Dataset excerpts
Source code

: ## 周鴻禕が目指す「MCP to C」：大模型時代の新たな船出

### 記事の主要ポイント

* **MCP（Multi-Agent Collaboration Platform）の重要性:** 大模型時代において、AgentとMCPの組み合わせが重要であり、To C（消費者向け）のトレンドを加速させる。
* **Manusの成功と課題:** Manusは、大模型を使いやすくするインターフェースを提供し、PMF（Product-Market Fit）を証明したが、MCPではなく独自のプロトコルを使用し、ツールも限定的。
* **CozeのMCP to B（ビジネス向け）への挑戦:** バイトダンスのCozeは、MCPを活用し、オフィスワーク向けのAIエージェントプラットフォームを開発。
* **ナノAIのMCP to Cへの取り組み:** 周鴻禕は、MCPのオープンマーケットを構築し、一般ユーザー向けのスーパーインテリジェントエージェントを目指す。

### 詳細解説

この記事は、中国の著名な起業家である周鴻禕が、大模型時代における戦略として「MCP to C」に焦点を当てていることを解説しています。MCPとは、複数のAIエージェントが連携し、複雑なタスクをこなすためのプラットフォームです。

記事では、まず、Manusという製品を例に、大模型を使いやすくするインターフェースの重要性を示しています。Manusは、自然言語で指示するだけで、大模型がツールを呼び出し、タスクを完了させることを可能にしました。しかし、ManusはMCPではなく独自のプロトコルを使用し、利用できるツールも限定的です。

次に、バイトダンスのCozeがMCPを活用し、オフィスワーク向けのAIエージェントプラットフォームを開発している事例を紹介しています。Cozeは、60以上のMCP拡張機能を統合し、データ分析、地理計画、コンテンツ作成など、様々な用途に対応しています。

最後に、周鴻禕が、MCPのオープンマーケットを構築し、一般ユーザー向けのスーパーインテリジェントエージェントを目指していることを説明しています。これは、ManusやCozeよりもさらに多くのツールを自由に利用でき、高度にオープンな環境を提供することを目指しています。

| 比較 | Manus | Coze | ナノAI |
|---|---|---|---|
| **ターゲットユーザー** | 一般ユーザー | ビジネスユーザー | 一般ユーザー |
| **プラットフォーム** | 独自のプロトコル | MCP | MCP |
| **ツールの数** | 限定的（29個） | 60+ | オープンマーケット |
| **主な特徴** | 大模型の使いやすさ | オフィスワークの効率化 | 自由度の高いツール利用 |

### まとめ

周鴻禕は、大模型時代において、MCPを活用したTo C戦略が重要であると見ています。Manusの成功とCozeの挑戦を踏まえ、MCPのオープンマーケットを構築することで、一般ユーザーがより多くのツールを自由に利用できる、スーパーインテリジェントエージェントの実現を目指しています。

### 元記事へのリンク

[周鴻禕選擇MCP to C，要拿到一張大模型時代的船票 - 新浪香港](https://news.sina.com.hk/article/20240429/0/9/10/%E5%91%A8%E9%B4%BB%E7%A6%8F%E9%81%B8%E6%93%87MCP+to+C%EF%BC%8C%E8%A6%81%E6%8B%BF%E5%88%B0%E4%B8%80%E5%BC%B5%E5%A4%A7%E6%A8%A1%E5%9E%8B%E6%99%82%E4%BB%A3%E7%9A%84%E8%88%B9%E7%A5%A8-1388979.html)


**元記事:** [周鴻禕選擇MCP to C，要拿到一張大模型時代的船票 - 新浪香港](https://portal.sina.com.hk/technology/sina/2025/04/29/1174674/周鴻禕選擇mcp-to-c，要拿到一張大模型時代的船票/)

§ EXERCISE DESCRIPTION: Each entry needs to be copied out exactly.

§ COMPLETED EXERCISE:
Source code

: ## 周鴻禕が目指す「MCP to C」：大模型時代の新たな船出

### 記事の主要ポイント

* **MCP（Multi-Agent Collaboration Platform）の重要性:** 大模型時代において、AgentとMCPの組み合わせが重要であり、To C（消費者向け）のトレンドを加速させる。
* **Manusの成功と課題:** Manusは、大模型を使いやすくするインターフェースを提供し、PMF（Product-Market Fit）を証明したが、MCPではなく独自のプロトコルを使用し、ツールも限定的。
* **CozeのMCP to B（ビジネス向け）への挑戦:** バイトダンスのCozeは、MCPを活用し、オフィスワーク向けのAIエージェントプラットフォームを開発。
* **ナノAIのMCP to Cへの取り組み:** 周鴻禕は、MCPのオープンマーケットを構築し、一般ユーザー向けのスーパーインテリジェントエージェントを目指す。

### 詳細解説

この記事は、中国の著名な起業家である周鴻禕が、大模型時代における戦略として「MCP to C」に焦点を当てていることを解説しています。MCPとは、複数のAIエージェントが連携し、複雑なタスクをこなすためのプラットフォームです。

記事では、まず、Manusという製品を例に、大模型を使いやすくするインターフェースの重要性を示しています。Manusは、自然言語で指示するだけで、大模型がツールを呼び出し、タスクを完了させることを可能にしました。しかし、ManusはMCPではなく独自のプロトコルを使用し、利用できるツールも限定的です。

次に、バイトダンスのCozeがMCPを活用し、オフィスワーク向けのAIエージェントプラットフォームを開発している事例を紹介しています。Cozeは、60以上のMCP拡張機能を統合し、データ分析、地理計画、コンテンツ作成など、様々な用途に対応しています。

最後に、周鴻禕が、MCPのオープンマーケットを構築し、一般ユーザー向けのスーパーインテリジェントエージェントを目指していることを説明しています。これは、ManusやCozeよりもさらに多くのツールを自由に利用でき、高度にオープンな環境を提供することを目指しています。

| 比較 | Manus | Coze | ナノAI |
|---|---|---|---|
| **ターゲットユーザー** | 一般ユーザー | ビジネスユーザー | 一般ユーザー |
| **プラットフォーム** | 独自のプロトコル | MCP | MCP |
| **ツールの数** | 限定的（29個） | 60+ | オープンマーケット |
| **主な特徴** | 大模型の使いやすさ | オフィスワークの効率化 | 自由度の高いツール利用 |

### まとめ

周鴻禕は、大模型時代において、MCPを活用したTo C戦略が重要であると見ています。Manusの成功とCozeの挑戦を踏まえ、MCPのオープンマーケットを構築することで、一般ユーザーがより多くのツールを自由に利用できる、スーパーインテリジェントエージェントの実現を目指しています。

### 元記事へのリンク

[周鴻禕選擇MCP to C，要拿到一張大模型時代的船票 - 新浪香港](https://news.sina.com.hk/article/20240429/0/9/10/%E5%91%A8%E9%B4%BB%E7%A6%8F%E9%81%B8%E6%93%87MCP+to+C%EF%BC%8C%E8%A6%81%E6%8B%BF%E5%88%B0%E4%B8%80%E5%BC%B5%E5%A4%A7%E6%A8%A1%E5%9E%8B%E6%99%82%E4%BB%A3%E7%9A%84%E8%88%B9%E7%A5%A8-1388979.html)


**元記事:** [周鴻禕選擇MCP to C，要拿到一張大模型時代的船票 - 新浪香港](https://portal.sina.com.hk/technology/sina/2025/04/29/1174674/周鴻禕選擇mcp-to-c，要拿到一張大模型時代的船票/)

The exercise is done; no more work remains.